Closed Sairam13001 closed 1 year ago
Hi, thanks for your interest in our work. In my understanding, it is not necessary to divide your custom dataset into DET and VID. It is just a special division of ILSVRC2015 datasets. For training the single frame baseline, you can use all of the custom datasets for training, but there is no learning of temporal knowledge during this stage. Each frame of the video data is regarded as a separate image for training the image detector. For more details on how to re-organize the customs dataset, I'd suggest you refer to the JSON data we provided in this link: https://drive.google.com/drive/folders/1cCXY41IFsLT-P06xlPAGptG7sc-zmGKF?usp=sharing.
Ohh, okay. I get it. Thank you for your quick reply.
I went through the JSON files. Could you let me know what 'Instance ID' means?
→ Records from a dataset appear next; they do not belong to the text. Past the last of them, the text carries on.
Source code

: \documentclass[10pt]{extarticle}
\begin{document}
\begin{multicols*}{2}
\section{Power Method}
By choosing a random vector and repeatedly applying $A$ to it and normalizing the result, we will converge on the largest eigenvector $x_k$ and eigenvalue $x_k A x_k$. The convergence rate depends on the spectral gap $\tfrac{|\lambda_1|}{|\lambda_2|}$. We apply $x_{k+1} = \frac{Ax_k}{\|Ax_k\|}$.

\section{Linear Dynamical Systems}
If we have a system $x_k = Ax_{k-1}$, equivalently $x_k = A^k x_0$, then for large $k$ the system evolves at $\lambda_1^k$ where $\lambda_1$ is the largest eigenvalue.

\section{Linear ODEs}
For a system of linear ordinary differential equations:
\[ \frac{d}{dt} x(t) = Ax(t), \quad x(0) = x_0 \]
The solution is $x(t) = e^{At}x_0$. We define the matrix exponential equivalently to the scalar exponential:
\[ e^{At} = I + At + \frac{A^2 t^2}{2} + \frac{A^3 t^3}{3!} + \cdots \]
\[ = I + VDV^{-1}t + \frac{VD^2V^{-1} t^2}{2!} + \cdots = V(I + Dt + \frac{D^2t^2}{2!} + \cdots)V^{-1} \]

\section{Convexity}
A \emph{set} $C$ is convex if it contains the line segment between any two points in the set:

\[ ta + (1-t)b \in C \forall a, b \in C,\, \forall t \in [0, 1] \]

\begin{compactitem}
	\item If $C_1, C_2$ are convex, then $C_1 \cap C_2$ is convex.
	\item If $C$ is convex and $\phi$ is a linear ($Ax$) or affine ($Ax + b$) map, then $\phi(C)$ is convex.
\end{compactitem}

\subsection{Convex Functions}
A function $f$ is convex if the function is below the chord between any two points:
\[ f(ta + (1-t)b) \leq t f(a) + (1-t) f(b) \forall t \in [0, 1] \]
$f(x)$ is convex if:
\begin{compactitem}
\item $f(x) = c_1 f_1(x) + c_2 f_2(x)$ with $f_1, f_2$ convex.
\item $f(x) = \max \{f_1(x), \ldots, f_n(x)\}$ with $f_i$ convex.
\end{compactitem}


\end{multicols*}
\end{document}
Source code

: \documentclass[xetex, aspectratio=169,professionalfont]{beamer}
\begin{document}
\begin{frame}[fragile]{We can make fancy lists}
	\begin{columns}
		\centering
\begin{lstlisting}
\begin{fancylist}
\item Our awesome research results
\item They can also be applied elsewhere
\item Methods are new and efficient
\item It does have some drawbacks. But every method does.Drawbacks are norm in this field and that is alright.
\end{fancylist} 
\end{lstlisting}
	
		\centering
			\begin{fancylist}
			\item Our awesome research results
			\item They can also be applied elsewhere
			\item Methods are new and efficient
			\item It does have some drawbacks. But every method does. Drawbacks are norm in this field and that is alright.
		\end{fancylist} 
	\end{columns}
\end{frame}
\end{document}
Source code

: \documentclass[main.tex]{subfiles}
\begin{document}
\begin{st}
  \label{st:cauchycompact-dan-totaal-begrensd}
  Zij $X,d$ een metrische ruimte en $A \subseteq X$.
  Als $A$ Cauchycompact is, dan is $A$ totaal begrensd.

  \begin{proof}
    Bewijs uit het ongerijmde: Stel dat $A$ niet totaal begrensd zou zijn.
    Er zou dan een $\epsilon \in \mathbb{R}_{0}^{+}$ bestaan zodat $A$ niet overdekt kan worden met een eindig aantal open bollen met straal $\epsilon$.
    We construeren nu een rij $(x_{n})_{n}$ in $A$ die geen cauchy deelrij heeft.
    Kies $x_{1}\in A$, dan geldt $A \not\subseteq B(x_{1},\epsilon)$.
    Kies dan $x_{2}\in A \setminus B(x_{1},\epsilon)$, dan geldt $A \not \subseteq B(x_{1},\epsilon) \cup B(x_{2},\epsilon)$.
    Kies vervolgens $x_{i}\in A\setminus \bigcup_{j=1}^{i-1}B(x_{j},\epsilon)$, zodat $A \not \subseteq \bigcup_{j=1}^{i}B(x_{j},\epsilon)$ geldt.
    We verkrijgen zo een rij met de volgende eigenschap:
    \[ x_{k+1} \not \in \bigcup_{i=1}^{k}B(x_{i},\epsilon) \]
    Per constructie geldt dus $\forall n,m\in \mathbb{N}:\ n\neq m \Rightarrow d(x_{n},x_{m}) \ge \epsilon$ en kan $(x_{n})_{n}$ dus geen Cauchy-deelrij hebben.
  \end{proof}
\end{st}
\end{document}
Hi, instance ID is not used in our code in fact. Since we are following MMTracking for preparing the JSON data in this link: https://github.com/open-mmlab/mmtracking/blob/master/tools/convert_datasets/ilsvrc/imagenet2coco_vid.py, our JSON files also include this key. In my understanding, 'Instance ID' is used for multi-object tracking because MMTracking is a unified framework for video object detection and multi-object tracking.
Understood. Thank you so much.
Your work is amazing. Thank you for open sourcing the code.
I want to train a model on a custom video dataset that has 40 train videos with around 15000 frames.
In your approach, you are using both ILSVRC2015 DET and VID datasets right. Is there a necessity to have two such datasets.
If no, could you kindly let me know how I can prepare my dataset for training.
Would you suggest I break my video dataset into DET and VID datasets and use DET for training SingleFrameBaseline and VID for training TransVOD Lite?